Eventually managed to brew coffee, shower and get geared.  Drove out the 280, missed John Daly and had to swing back around to get through Westlake to the coast.  Seemed like I drove a constant long time.  Parked at the Beach Chalet, just getting lucky enough to get a parking spot in the lot cos today is Mother’s Day and that is the spot for brunch.  Warmed up lightly and hit the bridle trail on the median strip of the Great Highway.

Different feeling, this Sunday afternoon recreation as opposed to the weekday early morning before the commute workout.  Really, I just wanted to get it over with.  Described as sunny and breezy, I don’t think I can get more explicit than that. Kind of wish I had shot my Fluonaise or taken a Loratidine, but it really wasn’t unbearable and guys were all in shorts and 1 or 2 with no top.  Suffer? Hele on.

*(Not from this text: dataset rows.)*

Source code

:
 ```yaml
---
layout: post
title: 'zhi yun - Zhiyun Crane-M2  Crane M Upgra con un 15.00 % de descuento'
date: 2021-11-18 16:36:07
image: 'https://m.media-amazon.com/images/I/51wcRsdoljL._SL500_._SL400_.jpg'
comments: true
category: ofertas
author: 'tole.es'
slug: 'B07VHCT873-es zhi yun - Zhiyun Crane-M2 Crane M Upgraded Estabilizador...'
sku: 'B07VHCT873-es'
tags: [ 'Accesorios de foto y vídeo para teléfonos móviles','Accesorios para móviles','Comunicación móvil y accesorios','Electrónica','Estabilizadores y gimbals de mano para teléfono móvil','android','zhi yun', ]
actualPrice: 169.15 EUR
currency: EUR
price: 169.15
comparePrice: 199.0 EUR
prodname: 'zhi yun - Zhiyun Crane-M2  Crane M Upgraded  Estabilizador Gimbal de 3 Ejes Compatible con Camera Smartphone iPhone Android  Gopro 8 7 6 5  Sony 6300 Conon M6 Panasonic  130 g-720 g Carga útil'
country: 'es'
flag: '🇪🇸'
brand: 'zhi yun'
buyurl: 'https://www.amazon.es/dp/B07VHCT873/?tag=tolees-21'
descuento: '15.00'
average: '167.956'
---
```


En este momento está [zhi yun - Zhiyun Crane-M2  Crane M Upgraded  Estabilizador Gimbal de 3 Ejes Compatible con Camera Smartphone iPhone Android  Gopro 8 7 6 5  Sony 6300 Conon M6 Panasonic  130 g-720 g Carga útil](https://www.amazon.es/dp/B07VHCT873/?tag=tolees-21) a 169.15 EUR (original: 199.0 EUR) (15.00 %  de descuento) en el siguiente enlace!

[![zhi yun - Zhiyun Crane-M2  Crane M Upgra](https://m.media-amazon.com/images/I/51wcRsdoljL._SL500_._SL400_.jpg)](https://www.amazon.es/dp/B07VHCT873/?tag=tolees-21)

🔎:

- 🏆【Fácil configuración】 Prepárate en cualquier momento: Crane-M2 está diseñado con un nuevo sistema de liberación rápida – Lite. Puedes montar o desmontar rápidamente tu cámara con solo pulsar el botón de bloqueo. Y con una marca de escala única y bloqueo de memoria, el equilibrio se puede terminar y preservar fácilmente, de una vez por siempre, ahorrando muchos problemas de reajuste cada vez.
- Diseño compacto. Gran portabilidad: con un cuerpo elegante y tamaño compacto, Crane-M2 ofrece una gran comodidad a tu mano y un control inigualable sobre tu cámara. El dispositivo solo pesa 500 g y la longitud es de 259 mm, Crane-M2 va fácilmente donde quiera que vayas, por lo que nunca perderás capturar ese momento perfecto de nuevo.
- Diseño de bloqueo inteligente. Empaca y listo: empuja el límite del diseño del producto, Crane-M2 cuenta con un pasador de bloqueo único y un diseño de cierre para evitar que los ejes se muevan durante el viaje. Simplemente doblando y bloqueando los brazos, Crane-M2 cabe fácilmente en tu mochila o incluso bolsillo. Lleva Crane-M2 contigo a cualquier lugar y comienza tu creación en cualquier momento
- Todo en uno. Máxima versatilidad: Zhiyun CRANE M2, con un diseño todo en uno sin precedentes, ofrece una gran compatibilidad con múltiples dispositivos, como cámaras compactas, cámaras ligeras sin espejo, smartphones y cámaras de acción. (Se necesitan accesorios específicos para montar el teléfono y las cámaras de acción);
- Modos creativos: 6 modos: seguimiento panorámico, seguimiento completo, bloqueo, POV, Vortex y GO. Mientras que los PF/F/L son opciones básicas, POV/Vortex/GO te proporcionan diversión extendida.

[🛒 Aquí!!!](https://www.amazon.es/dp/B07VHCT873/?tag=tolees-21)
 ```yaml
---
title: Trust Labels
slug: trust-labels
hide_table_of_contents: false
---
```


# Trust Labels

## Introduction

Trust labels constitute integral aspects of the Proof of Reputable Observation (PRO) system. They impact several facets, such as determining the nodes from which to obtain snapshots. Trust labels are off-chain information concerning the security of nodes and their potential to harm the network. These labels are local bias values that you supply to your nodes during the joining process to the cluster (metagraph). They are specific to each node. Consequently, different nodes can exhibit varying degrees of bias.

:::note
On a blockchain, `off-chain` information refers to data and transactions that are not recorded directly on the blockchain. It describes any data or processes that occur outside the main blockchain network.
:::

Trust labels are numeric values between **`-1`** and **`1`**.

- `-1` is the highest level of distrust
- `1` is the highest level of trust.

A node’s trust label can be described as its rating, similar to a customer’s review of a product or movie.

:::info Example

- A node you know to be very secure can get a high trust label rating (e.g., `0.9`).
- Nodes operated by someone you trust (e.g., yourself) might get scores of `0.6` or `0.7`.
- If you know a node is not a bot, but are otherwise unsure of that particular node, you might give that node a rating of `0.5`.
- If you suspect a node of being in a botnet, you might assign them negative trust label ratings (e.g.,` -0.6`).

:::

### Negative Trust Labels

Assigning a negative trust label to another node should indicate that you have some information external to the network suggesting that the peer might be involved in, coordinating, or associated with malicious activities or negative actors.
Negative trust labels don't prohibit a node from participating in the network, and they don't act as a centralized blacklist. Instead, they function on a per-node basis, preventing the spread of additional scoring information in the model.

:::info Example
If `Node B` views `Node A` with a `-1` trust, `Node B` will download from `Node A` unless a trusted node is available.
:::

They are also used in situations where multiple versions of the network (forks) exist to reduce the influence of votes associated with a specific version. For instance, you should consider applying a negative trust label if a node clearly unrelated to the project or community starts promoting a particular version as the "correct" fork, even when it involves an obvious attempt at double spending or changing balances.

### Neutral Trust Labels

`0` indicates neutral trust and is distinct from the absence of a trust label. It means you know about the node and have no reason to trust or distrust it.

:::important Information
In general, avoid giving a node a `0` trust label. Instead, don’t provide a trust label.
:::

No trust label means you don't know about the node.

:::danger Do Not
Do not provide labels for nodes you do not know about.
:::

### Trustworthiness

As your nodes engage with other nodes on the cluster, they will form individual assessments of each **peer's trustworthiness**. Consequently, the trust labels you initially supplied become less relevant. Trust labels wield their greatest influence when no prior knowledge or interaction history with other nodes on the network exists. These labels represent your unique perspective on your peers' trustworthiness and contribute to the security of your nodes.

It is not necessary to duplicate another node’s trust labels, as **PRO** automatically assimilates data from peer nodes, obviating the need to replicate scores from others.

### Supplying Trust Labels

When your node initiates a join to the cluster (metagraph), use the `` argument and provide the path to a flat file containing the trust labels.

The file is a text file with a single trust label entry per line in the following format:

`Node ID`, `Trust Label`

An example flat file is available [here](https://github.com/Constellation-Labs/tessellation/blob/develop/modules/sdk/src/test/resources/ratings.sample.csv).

Today’s workout felt like a chore.  One thing I needed to do on an interminable to do list.  But it got done.  Legs felt heavy, was faster than I felt.  I only wanted to increase 10% more than the Lands End Trail I was running, but in reality it was more.  I went from a 3.42 to a 4.32 mile distance so I’ m roughly estimating that this is a 20% increase.  I need to take the next trail really slow and try not to do more than 4.75 mile run. However, I’m thinking my next base run will be McNee Ranch trail above Grey Whale Cove.  Want some more elevation after this flat.

Afterwards, went to the Castro to get my coffee.  New girl at the shop ground the beans I asked for whole, but didn’t really care enough to correct her.  Lovers holding hands made me jealous.  I was thinking, on the way back from the Great Highway about the breakdown I had when I realized that I couldn’t stand to be in a long distance relationship with Ionnass for another year and how I cried and how angry I was in the Contour.  But fuck, shit, I’m hot.  I just don’t understand what the deal is, but I am complicated.  I’ll give anyone who isn’t feeling me or that is intimidated the benefit of that doubt.  Saw some dysmorphic bodies in and out of the gay Golds.  I’m happy I’m a runner.  I’ll never see myself like that.

Got obsessed with Sangria, so went to Foodsco and got the wine and cheese.  Then I realized I didn’t have a pitcher so went to 6 different places, came home and realized that I could just use the blender.